▶ _Stored data_:
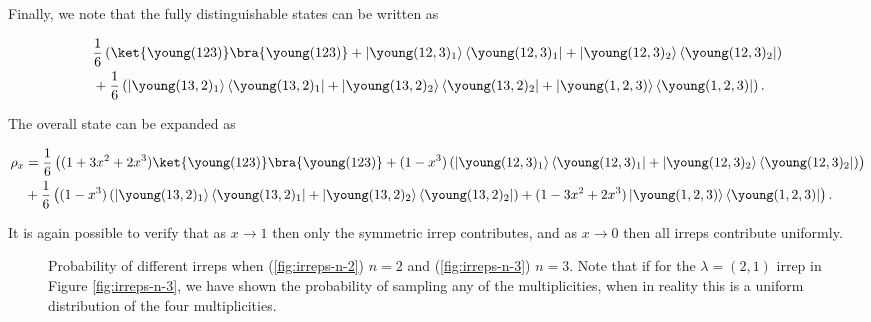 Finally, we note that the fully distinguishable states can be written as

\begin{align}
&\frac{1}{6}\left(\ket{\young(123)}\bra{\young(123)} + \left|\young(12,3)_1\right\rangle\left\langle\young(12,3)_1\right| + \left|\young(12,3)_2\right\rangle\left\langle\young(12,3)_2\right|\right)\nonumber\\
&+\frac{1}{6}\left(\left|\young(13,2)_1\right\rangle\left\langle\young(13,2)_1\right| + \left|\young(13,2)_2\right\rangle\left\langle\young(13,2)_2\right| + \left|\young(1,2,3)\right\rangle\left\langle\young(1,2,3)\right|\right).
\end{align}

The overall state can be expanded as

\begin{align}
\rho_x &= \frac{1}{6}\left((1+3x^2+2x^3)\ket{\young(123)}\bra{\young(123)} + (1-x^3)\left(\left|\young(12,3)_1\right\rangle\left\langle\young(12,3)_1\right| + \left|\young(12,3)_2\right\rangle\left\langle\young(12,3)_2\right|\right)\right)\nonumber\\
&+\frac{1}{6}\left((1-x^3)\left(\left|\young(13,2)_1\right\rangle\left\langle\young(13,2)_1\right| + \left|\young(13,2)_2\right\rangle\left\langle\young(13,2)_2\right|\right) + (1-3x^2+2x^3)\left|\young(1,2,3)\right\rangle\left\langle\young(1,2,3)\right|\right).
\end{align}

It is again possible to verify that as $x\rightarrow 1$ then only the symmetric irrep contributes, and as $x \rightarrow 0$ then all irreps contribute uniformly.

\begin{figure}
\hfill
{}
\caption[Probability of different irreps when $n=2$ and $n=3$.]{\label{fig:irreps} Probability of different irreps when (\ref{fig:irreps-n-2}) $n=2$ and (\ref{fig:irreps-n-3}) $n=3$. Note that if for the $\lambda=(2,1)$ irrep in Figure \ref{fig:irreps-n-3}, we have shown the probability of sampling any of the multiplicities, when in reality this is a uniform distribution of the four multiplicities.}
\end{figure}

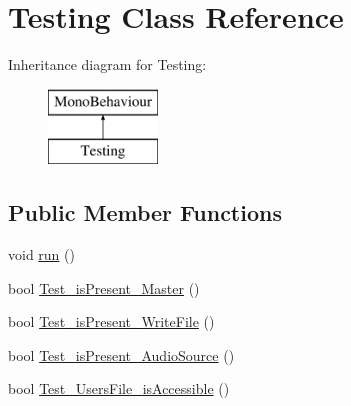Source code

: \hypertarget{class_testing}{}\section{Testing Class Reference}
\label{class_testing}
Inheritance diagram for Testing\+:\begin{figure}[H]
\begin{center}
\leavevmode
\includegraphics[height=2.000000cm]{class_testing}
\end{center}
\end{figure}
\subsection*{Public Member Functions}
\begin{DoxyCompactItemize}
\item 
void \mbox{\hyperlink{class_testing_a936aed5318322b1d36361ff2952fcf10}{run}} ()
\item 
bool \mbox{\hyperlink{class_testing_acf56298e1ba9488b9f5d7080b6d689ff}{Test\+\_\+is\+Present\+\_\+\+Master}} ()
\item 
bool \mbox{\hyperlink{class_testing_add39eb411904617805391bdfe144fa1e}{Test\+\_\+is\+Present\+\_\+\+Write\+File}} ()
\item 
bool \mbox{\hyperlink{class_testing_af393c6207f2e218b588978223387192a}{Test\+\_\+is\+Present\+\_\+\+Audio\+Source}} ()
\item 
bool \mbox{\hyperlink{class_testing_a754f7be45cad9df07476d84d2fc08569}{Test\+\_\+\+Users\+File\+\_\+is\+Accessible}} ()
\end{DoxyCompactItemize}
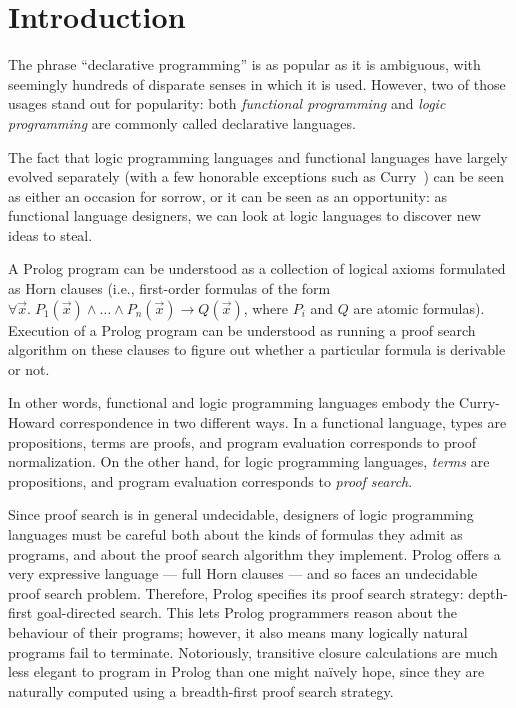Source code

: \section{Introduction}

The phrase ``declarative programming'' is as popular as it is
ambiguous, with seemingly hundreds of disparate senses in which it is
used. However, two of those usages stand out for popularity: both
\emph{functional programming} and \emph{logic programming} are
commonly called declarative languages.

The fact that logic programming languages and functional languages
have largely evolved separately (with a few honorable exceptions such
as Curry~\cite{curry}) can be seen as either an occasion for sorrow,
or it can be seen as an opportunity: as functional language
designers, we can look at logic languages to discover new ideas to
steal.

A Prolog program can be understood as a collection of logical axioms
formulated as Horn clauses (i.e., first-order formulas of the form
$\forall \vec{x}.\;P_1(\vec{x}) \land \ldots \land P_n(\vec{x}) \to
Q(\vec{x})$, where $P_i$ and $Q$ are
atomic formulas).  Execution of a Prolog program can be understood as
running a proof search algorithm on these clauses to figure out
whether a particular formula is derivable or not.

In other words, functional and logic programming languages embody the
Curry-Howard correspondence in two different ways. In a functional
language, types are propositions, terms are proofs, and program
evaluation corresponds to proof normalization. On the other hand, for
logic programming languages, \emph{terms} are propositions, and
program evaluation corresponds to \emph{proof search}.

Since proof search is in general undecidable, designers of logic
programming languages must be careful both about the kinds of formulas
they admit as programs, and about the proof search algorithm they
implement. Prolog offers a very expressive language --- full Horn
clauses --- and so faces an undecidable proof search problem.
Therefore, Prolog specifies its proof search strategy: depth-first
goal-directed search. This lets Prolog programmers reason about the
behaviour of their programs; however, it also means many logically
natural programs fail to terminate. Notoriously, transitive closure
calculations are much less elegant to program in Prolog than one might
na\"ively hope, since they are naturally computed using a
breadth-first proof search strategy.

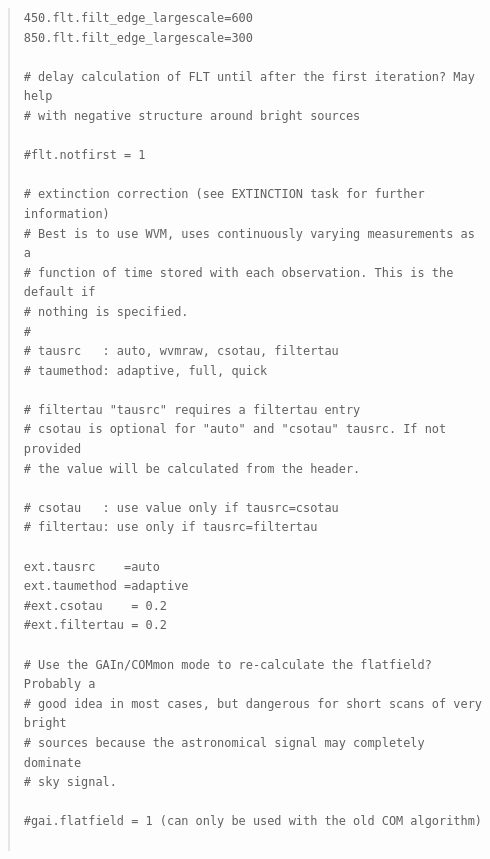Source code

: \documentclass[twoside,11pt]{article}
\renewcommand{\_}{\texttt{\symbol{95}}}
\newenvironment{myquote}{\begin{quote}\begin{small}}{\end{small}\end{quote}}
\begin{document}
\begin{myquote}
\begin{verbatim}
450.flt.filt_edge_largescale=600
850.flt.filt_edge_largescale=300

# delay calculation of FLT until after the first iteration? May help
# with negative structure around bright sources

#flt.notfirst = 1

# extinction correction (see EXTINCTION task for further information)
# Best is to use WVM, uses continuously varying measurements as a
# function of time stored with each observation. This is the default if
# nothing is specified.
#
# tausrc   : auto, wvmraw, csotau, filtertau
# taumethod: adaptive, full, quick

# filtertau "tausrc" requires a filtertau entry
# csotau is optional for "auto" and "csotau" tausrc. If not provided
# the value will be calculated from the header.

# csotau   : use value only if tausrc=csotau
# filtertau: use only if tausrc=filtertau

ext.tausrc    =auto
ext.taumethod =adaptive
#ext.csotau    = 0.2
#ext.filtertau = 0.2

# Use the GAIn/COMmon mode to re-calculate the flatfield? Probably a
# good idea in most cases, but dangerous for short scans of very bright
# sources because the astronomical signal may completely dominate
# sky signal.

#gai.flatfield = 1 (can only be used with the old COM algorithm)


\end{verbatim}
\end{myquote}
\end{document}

▶ _Problem details_: Output the records above exactly as written, but leave out the pictures.

▶ _Solved problem_:
 Finally, we note that the fully distinguishable states can be written as

\begin{align}
&\frac{1}{6}\left(\ket{\young(123)}\bra{\young(123)} + \left|\young(12,3)_1\right\rangle\left\langle\young(12,3)_1\right| + \left|\young(12,3)_2\right\rangle\left\langle\young(12,3)_2\right|\right)\nonumber\\
&+\frac{1}{6}\left(\left|\young(13,2)_1\right\rangle\left\langle\young(13,2)_1\right| + \left|\young(13,2)_2\right\rangle\left\langle\young(13,2)_2\right| + \left|\young(1,2,3)\right\rangle\left\langle\young(1,2,3)\right|\right).
\end{align}

The overall state can be expanded as

\begin{align}
\rho_x &= \frac{1}{6}\left((1+3x^2+2x^3)\ket{\young(123)}\bra{\young(123)} + (1-x^3)\left(\left|\young(12,3)_1\right\rangle\left\langle\young(12,3)_1\right| + \left|\young(12,3)_2\right\rangle\left\langle\young(12,3)_2\right|\right)\right)\nonumber\\
&+\frac{1}{6}\left((1-x^3)\left(\left|\young(13,2)_1\right\rangle\left\langle\young(13,2)_1\right| + \left|\young(13,2)_2\right\rangle\left\langle\young(13,2)_2\right|\right) + (1-3x^2+2x^3)\left|\young(1,2,3)\right\rangle\left\langle\young(1,2,3)\right|\right).
\end{align}

It is again possible to verify that as $x\rightarrow 1$ then only the symmetric irrep contributes, and as $x \rightarrow 0$ then all irreps contribute uniformly.

\begin{figure}
\hfill
{}
\caption[Probability of different irreps when $n=2$ and $n=3$.]{\label{fig:irreps} Probability of different irreps when (\ref{fig:irreps-n-2}) $n=2$ and (\ref{fig:irreps-n-3}) $n=3$. Note that if for the $\lambda=(2,1)$ irrep in Figure \ref{fig:irreps-n-3}, we have shown the probability of sampling any of the multiplicities, when in reality this is a uniform distribution of the four multiplicities.}
\end{figure}

Source code

: \hypertarget{class_testing}{}\section{Testing Class Reference}
\label{class_testing}
Inheritance diagram for Testing\+:\begin{figure}[H]
\begin{center}
\leavevmode
\includegraphics[height=2.000000cm]{class_testing}
\end{center}
\end{figure}
\subsection*{Public Member Functions}
\begin{DoxyCompactItemize}
\item 
void \mbox{\hyperlink{class_testing_a936aed5318322b1d36361ff2952fcf10}{run}} ()
\item 
bool \mbox{\hyperlink{class_testing_acf56298e1ba9488b9f5d7080b6d689ff}{Test\+\_\+is\+Present\+\_\+\+Master}} ()
\item 
bool \mbox{\hyperlink{class_testing_add39eb411904617805391bdfe144fa1e}{Test\+\_\+is\+Present\+\_\+\+Write\+File}} ()
\item 
bool \mbox{\hyperlink{class_testing_af393c6207f2e218b588978223387192a}{Test\+\_\+is\+Present\+\_\+\+Audio\+Source}} ()
\item 
bool \mbox{\hyperlink{class_testing_a754f7be45cad9df07476d84d2fc08569}{Test\+\_\+\+Users\+File\+\_\+is\+Accessible}} ()
\end{DoxyCompactItemize}
Source code

: \section{Introduction}

The phrase ``declarative programming'' is as popular as it is
ambiguous, with seemingly hundreds of disparate senses in which it is
used. However, two of those usages stand out for popularity: both
\emph{functional programming} and \emph{logic programming} are
commonly called declarative languages.

The fact that logic programming languages and functional languages
have largely evolved separately (with a few honorable exceptions such
as Curry~\cite{curry}) can be seen as either an occasion for sorrow,
or it can be seen as an opportunity: as functional language
designers, we can look at logic languages to discover new ideas to
steal.

A Prolog program can be understood as a collection of logical axioms
formulated as Horn clauses (i.e., first-order formulas of the form
$\forall \vec{x}.\;P_1(\vec{x}) \land \ldots \land P_n(\vec{x}) \to
Q(\vec{x})$, where $P_i$ and $Q$ are
atomic formulas).  Execution of a Prolog program can be understood as
running a proof search algorithm on these clauses to figure out
whether a particular formula is derivable or not.

In other words, functional and logic programming languages embody the
Curry-Howard correspondence in two different ways. In a functional
language, types are propositions, terms are proofs, and program
evaluation corresponds to proof normalization. On the other hand, for
logic programming languages, \emph{terms} are propositions, and
program evaluation corresponds to \emph{proof search}.

Since proof search is in general undecidable, designers of logic
programming languages must be careful both about the kinds of formulas
they admit as programs, and about the proof search algorithm they
implement. Prolog offers a very expressive language --- full Horn
clauses --- and so faces an undecidable proof search problem.
Therefore, Prolog specifies its proof search strategy: depth-first
goal-directed search. This lets Prolog programmers reason about the
behaviour of their programs; however, it also means many logically
natural programs fail to terminate. Notoriously, transitive closure
calculations are much less elegant to program in Prolog than one might
na\"ively hope, since they are naturally computed using a
breadth-first proof search strategy.

Source code

: \documentclass[twoside,11pt]{article}
\renewcommand{\_}{\texttt{\symbol{95}}}
\newenvironment{myquote}{\begin{quote}\begin{small}}{\end{small}\end{quote}}
\begin{document}
\begin{myquote}
\begin{verbatim}
450.flt.filt_edge_largescale=600
850.flt.filt_edge_largescale=300

# delay calculation of FLT until after the first iteration? May help
# with negative structure around bright sources

#flt.notfirst = 1

# extinction correction (see EXTINCTION task for further information)
# Best is to use WVM, uses continuously varying measurements as a
# function of time stored with each observation. This is the default if
# nothing is specified.
#
# tausrc   : auto, wvmraw, csotau, filtertau
# taumethod: adaptive, full, quick

# filtertau "tausrc" requires a filtertau entry
# csotau is optional for "auto" and "csotau" tausrc. If not provided
# the value will be calculated from the header.

# csotau   : use value only if tausrc=csotau
# filtertau: use only if tausrc=filtertau

ext.tausrc    =auto
ext.taumethod =adaptive
#ext.csotau    = 0.2
#ext.filtertau = 0.2

# Use the GAIn/COMmon mode to re-calculate the flatfield? Probably a
# good idea in most cases, but dangerous for short scans of very bright
# sources because the astronomical signal may completely dominate
# sky signal.

#gai.flatfield = 1 (can only be used with the old COM algorithm)


\end{verbatim}
\end{myquote}
\end{document}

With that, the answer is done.